Rendered images with source text
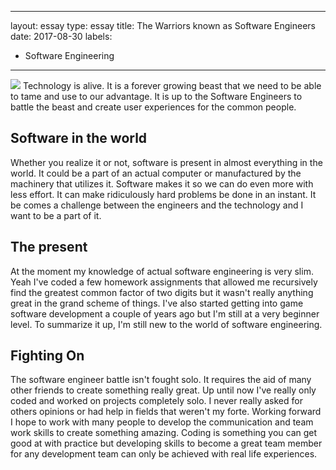 ---
layout: essay
type: essay
title: The Warriors known as Software Engineers
date: 2017-08-30
labels:
  - Software Engineering
----
<img class="ui medium left floated image" src="../images/software.png">
  Technology is alive. It is a forever growing beast that we need to be able to tame and use to our advantage. It is up to the Software Engineers to battle the beast and create user experiences for the common people. 

## Software in the world
  Whether you realize it or not, software is present in almost everything in the world. It could be a part of an actual computer or manufactured by the machinery that utilizes it. Software makes it so we can do even more with less effort. It can make ridiculously hard problems be done in an instant. It be comes a challenge between the engineers and the technology and I want to be a part of it.

## The present
  At the moment my knowledge of actual software engineering is very slim. Yeah I've coded a few homework assignments that allowed me recursively find the greatest common factor of two digits but it wasn't really anything great in the grand scheme of things. I've also started getting into game software development a couple of years ago but I'm still at a very beginner level. To summarize it up, I'm still new to the world of software engineering.
  
  ## Fighting On
  The software engineer battle isn't fought solo. It requires the aid of many other friends to create something really great. Up until now I've really only coded and worked on projects completely solo. I never really asked for others opinions or had help in fields that weren't my forte. Working forward I hope to work with many people to develop the communication and team work skills to create something amazing. Coding is something you can get good at with practice but developing skills to become a great team member for any development team can only be achieved with real life experiences.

◆ What to produce: Which lines in the records above hold the string "present"? Copy each of them.

◆ Solution to this problem:
  Whether you realize it or not, software is present in almost everything in the world. It could be a part of an actual computer or manufactured by the machinery that utilizes it. Software makes it so we can do even more with less effort. It can make ridiculously hard problems be done in an instant. It be comes a challenge between the engineers and the technology and I want to be a part of it.
## The present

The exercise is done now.